Le lendemain, elle était morte.

Je vous raconte tout ça, je ne sais pas trop pourquoi. Manu vivait dangereusement depuis qu’elle était toute petite.

On raconte que sa grand-mère, pendant les bombardements de Sochaux, regardait le spectacle au balcon, pendant que les voisins et sa famille se terraient dans l’abri antiaérien. Un feu d’artifices pour la vieille dame encore toute jeune à cette époque. Pas de courage là-dedans, sûrement, mais une bonne dose d’inconscience en revanche et l’envie de braver la mort, courante chez les ados, peut-être à toutes les époques.

En 42, il pleuvait des bombes sur les sites industriels réquisitionnés par l’occupant allemand. Mon grand-père n’a dû sa survie qu’à la réserve d’eau de la brasserie où il travaillait à cette époque. Il a passé la nuit entière en apnée dans le bassin. Il me racontait que sous l’eau il voyait les bombes exploser sur les bâtiments alentour, l’eau rougeoyait quelques instants, et ça recommençait de plus belle. Aucune bombe n’est tombée dans le bassin cette nuit-là, une chance.

L’eau a sauvé mon grand-père des flammes. Sa femme, elle, on l’a retrouvée hagarde le lendemain matin de l’attaque aérienne sous la grande table en chêne de la salle à manger. Les murs tenaient encore debout, mais plus de toit, des gravats partout, une fumée âcre, des fumerolles dans tous les coins, des poutres calcinées, des tuiles en morceaux éparpillées dans tout le secteur et cette odeur de chair grillée qui flottait dans l’air.
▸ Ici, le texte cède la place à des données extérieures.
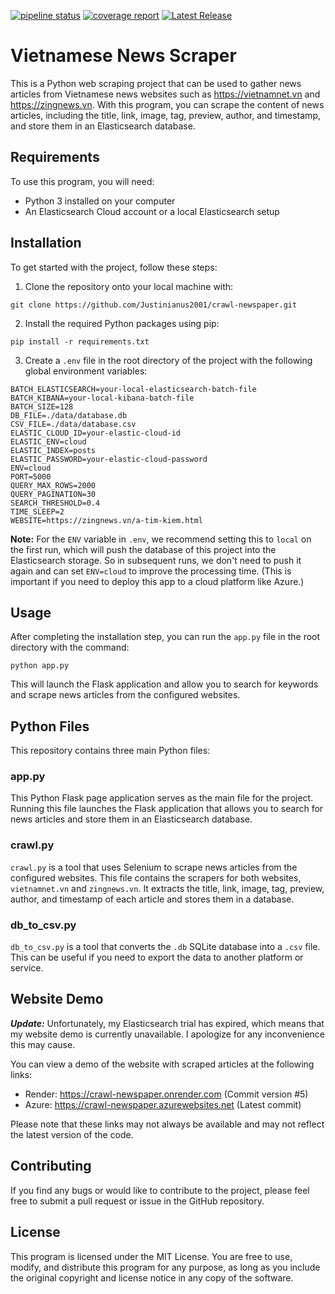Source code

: [![pipeline status](https://gitlab.com/Justinianus2001/crawl-newspaper/badges/master/pipeline.svg)](https://gitlab.com/Justinianus2001/crawl-newspaper/-/commits/master)
[![coverage report](https://gitlab.com/Justinianus2001/crawl-newspaper/badges/master/coverage.svg)](https://gitlab.com/Justinianus2001/crawl-newspaper/-/commits/master)
[![Latest Release](https://gitlab.com/Justinianus2001/crawl-newspaper/-/badges/release.svg)](https://gitlab.com/Justinianus2001/crawl-newspaper/-/releases)
# Vietnamese News Scraper
This is a Python web scraping project that can be used to gather news articles from Vietnamese news websites such as https://vietnamnet.vn and https://zingnews.vn. With this program, you can scrape the content of news articles, including the title, link, image, tag, preview, author, and timestamp, and store them in an Elasticsearch database.
## Requirements
To use this program, you will need:
- Python 3 installed on your computer
- An Elasticsearch Cloud account or a local Elasticsearch setup
## Installation
To get started with the project, follow these steps:
1. Clone the repository onto your local machine with:
```
git clone https://github.com/Justinianus2001/crawl-newspaper.git
```
2. Install the required Python packages using pip:
```
pip install -r requirements.txt
```
3. Create a `.env` file in the root directory of the project with the following global environment variables:
```
BATCH_ELASTICSEARCH=your-local-elasticsearch-batch-file
BATCH_KIBANA=your-local-kibana-batch-file
BATCH_SIZE=128
DB_FILE=./data/database.db
CSV_FILE=./data/database.csv
ELASTIC_CLOUD_ID=your-elastic-cloud-id
ELASTIC_ENV=cloud
ELASTIC_INDEX=posts
ELASTIC_PASSWORD=your-elastic-cloud-password
ENV=cloud
PORT=5000
QUERY_MAX_ROWS=2000
QUERY_PAGINATION=30
SEARCH_THRESHOLD=0.4
TIME_SLEEP=2
WEBSITE=https://zingnews.vn/a-tim-kiem.html
```
**Note:** For the `ENV` variable in `.env`, we recommend setting this to `local` on the first run, which will push the database of this project into the Elasticsearch storage. So in subsequent runs, we don't need to push it again and can set `ENV=cloud` to improve the processing time. (This is important if you need to deploy this app to a cloud platform like Azure.)
## Usage
After completing the installation step, you can run the `app.py` file in the root directory with the command:
```
python app.py
```
This will launch the Flask application and allow you to search for keywords and scrape news articles from the configured websites.
## Python Files
This repository contains three main Python files:
### app.py
This Python Flask page application serves as the main file for the project. Running this file launches the Flask application that allows you to search for news articles and store them in an Elasticsearch database.
### crawl.py
`crawl.py` is a tool that uses Selenium to scrape news articles from the configured websites. This file contains the scrapers for both websites, `vietnamnet.vn` and `zingnews.vn`. It extracts the title, link, image, tag, preview, author, and timestamp of each article and stores them in a database.
### db_to_csv.py
`db_to_csv.py` is a tool that converts the `.db` SQLite database into a `.csv` file. This can be useful if you need to export the data to another platform or service.
## Website Demo
***Update:*** Unfortunately, my Elasticsearch trial has expired, which means that my website demo is currently unavailable. I apologize for any inconvenience this may cause.

You can view a demo of the website with scraped articles at the following links:
- Render: https://crawl-newspaper.onrender.com (Commit version #5)
- Azure: https://crawl-newspaper.azurewebsites.net (Latest commit)

Please note that these links may not always be available and may not reflect the latest version of the code.
## Contributing
If you find any bugs or would like to contribute to the project, please feel free to submit a pull request or issue in the GitHub repository.
## License
This program is licensed under the MIT License. You are free to use, modify, and distribute this program for any purpose, as long as you include the original copyright and license notice in any copy of the software.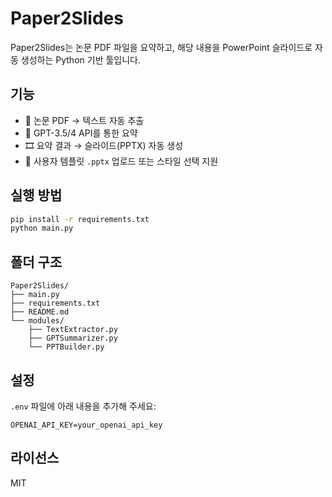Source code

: 
# Paper2Slides

Paper2Slides는 논문 PDF 파일을 요약하고, 해당 내용을 PowerPoint 슬라이드로 자동 생성하는 Python 기반 툴입니다.

## 기능
- 📄 논문 PDF → 텍스트 자동 추출
- 🤖 GPT-3.5/4 API를 통한 요약
- 🎞 요약 결과 → 슬라이드(PPTX) 자동 생성
- 🎨 사용자 템플릿 `.pptx` 업로드 또는 스타일 선택 지원

## 실행 방법

```bash
pip install -r requirements.txt
python main.py
```

## 폴더 구조

```
Paper2Slides/
├── main.py
├── requirements.txt
├── README.md
└── modules/
    ├── TextExtractor.py
    ├── GPTSummarizer.py
    └── PPTBuilder.py
```

## 설정
`.env` 파일에 아래 내용을 추가해 주세요:

```
OPENAI_API_KEY=your_openai_api_key
```

## 라이선스
MIT
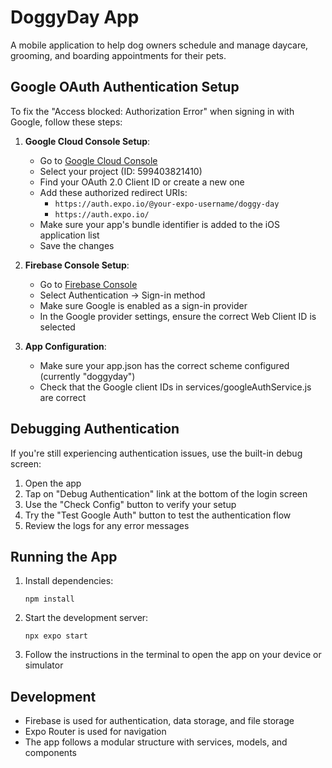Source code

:# DoggyDay App

A mobile application to help dog owners schedule and manage daycare, grooming, and boarding appointments for their pets.

## Google OAuth Authentication Setup

To fix the "Access blocked: Authorization Error" when signing in with Google, follow these steps:

1. **Google Cloud Console Setup**:
   - Go to [Google Cloud Console](https://console.cloud.google.com/apis/credentials)
   - Select your project (ID: 599403821410)
   - Find your OAuth 2.0 Client ID or create a new one
   - Add these authorized redirect URIs:
     - `https://auth.expo.io/@your-expo-username/doggy-day`
     - `https://auth.expo.io/`
   - Make sure your app's bundle identifier is added to the iOS application list
   - Save the changes

2. **Firebase Console Setup**:
   - Go to [Firebase Console](https://console.firebase.google.com/project/doggyday-f0a8d/authentication/providers)
   - Select Authentication → Sign-in method
   - Make sure Google is enabled as a sign-in provider
   - In the Google provider settings, ensure the correct Web Client ID is selected

3. **App Configuration**:
   - Make sure your app.json has the correct scheme configured (currently "doggyday")
   - Check that the Google client IDs in services/googleAuthService.js are correct

## Debugging Authentication

If you're still experiencing authentication issues, use the built-in debug screen:
1. Open the app
2. Tap on "Debug Authentication" link at the bottom of the login screen
3. Use the "Check Config" button to verify your setup
4. Try the "Test Google Auth" button to test the authentication flow
5. Review the logs for any error messages

## Running the App

1. Install dependencies:
   ```
   npm install
   ```

2. Start the development server:
   ```
   npx expo start
   ```

3. Follow the instructions in the terminal to open the app on your device or simulator

## Development

- Firebase is used for authentication, data storage, and file storage
- Expo Router is used for navigation
- The app follows a modular structure with services, models, and components 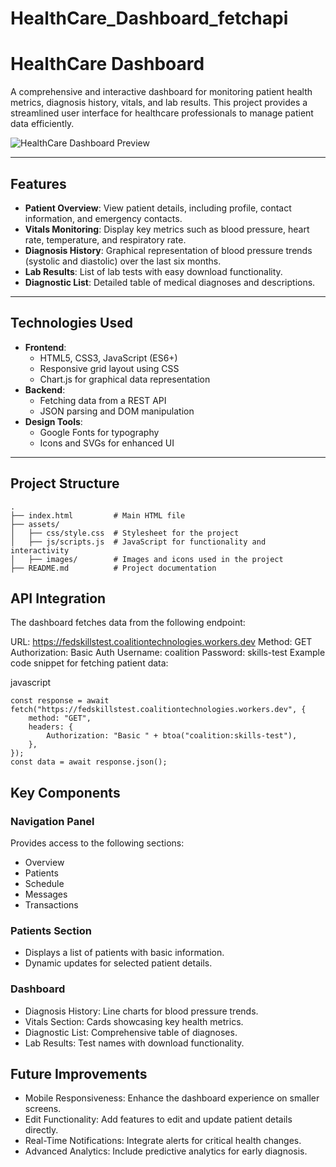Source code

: # HealthCare_Dashboard_fetchapi

# HealthCare Dashboard

A comprehensive and interactive dashboard for monitoring patient health metrics, diagnosis history, vitals, and lab results. This project provides a streamlined user interface for healthcare professionals to manage patient data efficiently.

![HealthCare Dashboard Preview](assets/images/icons/og-image.png)

---

## Features

- **Patient Overview**: View patient details, including profile, contact information, and emergency contacts.
- **Vitals Monitoring**: Display key metrics such as blood pressure, heart rate, temperature, and respiratory rate.
- **Diagnosis History**: Graphical representation of blood pressure trends (systolic and diastolic) over the last six months.
- **Lab Results**: List of lab tests with easy download functionality.
- **Diagnostic List**: Detailed table of medical diagnoses and descriptions.

---

## Technologies Used

- **Frontend**: 
  - HTML5, CSS3, JavaScript (ES6+)
  - Responsive grid layout using CSS
  - Chart.js for graphical data representation
- **Backend**: 
  - Fetching data from a REST API
  - JSON parsing and DOM manipulation
- **Design Tools**: 
  - Google Fonts for typography
  - Icons and SVGs for enhanced UI

---

## Project Structure

```plaintext
.
├── index.html         # Main HTML file
├── assets/
│   ├── css/style.css  # Stylesheet for the project
│   ├── js/scripts.js  # JavaScript for functionality and interactivity
│   ├── images/        # Images and icons used in the project
├── README.md          # Project documentation
```

## API Integration
The dashboard fetches data from the following endpoint:

URL: https://fedskillstest.coalitiontechnologies.workers.dev
Method: GET
Authorization: Basic Auth
Username: coalition
Password: skills-test
Example code snippet for fetching patient data:

javascript
```
const response = await fetch("https://fedskillstest.coalitiontechnologies.workers.dev", {
    method: "GET",
    headers: {
        Authorization: "Basic " + btoa("coalition:skills-test"),
    },
});
const data = await response.json();
```


## Key Components
### Navigation Panel
Provides access to the following sections:
* Overview
* Patients
* Schedule
* Messages
* Transactions
### Patients Section
* Displays a list of patients with basic information.
* Dynamic updates for selected patient details.
### Dashboard
* Diagnosis History: Line charts for blood pressure trends.
* Vitals Section: Cards showcasing key health metrics.
* Diagnostic List: Comprehensive table of diagnoses.
* Lab Results: Test names with download functionality.

## Future Improvements
* Mobile Responsiveness: Enhance the dashboard experience on smaller screens.
* Edit Functionality: Add features to edit and update patient details directly.
* Real-Time Notifications: Integrate alerts for critical health changes.
* Advanced Analytics: Include predictive analytics for early diagnosis.
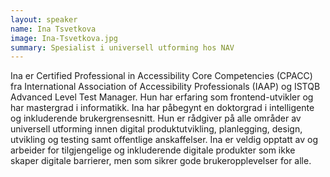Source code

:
 ```yaml
---
layout: speaker
name: Ina Tsvetkova
image: Ina-Tsvetkova.jpg
summary: Spesialist i universell utforming hos NAV
---
```

Ina er Certified Professional in Accessibility Core Competencies (CPACC) fra International Association of Accessibility Professionals (IAAP) og ISTQB Advanced Level Test Manager. Hun har erfaring som frontend-utvikler og har mastergrad i informatikk. Ina har påbegynt en doktorgrad i intelligente og inkluderende brukergrensesnitt. Hun er rådgiver på alle områder av universell utforming innen digital produktutvikling, planlegging, design, utvikling og testing samt offentlige anskaffelser. Ina er veldig opptatt av og arbeider for tilgjengelige og inkluderende digitale produkter som ikke skaper digitale barrierer, men som sikrer gode brukeropplevelser for alle.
Quelques années encore, la guerre finie, elle tremblait comme une feuille dès qu’elle entendait un gros porteur traverser le ciel. Pas de psy à l’époque pour venir en aide aux populations traumatisées. Elle s’est débrouillée toute seule, comme elle a pu. On ne parlait pas encore de stress post-traumatique. C’était démerde-toi et le ciel t’aidera.

Le ciel, ma grand-mère, elle en avait peur depuis ce temps-là.

Elle et mon grand-père ont sauvé ce qu’ils ont pu, ils sont partis s’installer à Montceau-les-Mines, pas trop le choix. Pas idéal non plus, encore un site industriel. On allait là où on trouvait un peu de boulot, c’est tout. Mon grand-père ne savait pas trop y faire au marché noir. Il s’est fait plumer. Toute sa collection de Hetzel y est passée et l’argenterie. Fallait manger, tenir le coup, mais personne dans la famille ne s’attendait vraiment à des jours meilleurs.

Je me souviens d’une lettre déchirante écrite par ma grand-mère, une lettre malheureusement mutilée, il n’en restait que la première page. L’élégance de l’écriture contrastait vivement avec les propos désespérés de ma grand-mère. Elle aura survécu à tout ça pour voir mourir son fils en 46 d’un coup de révolver en plein cœur, tiré accidentellement pas un de ses copains. Mon oncle, que je n’ai jamais connu du coup, collectionnait les armes, comme si la guerre toute fraîche ne lui avait pas suffi. Il en est mort.

J’ai dû vivre toute mon enfance dans ce deuil contagieux. Ma mère avait perdu son frère adoré, mes grands-parents ont fait un enfant en désespoir de cause née en 46. Ma tante, toute gamine, on la surnommait dans la famille « la ravisotte », un terme bien de chez nous qui sert à désigner un enfant qu’on a fait en pensant qu’on n’en aurait plus jamais.

Un monstre de vie ma tante. Je l’admire. Une force de la nature, vraiment. Ma mère, sans s’en apercevoir, m’a collé le virus de la mort avec la mort de son frère. Je sais depuis longtemps pourquoi je suis toujours anxieux. Mais passons. Heureusement, y avait ma tante et sa joie de vivre si communicative. Sa naissance a d’abord fait un bien fou à ma mère.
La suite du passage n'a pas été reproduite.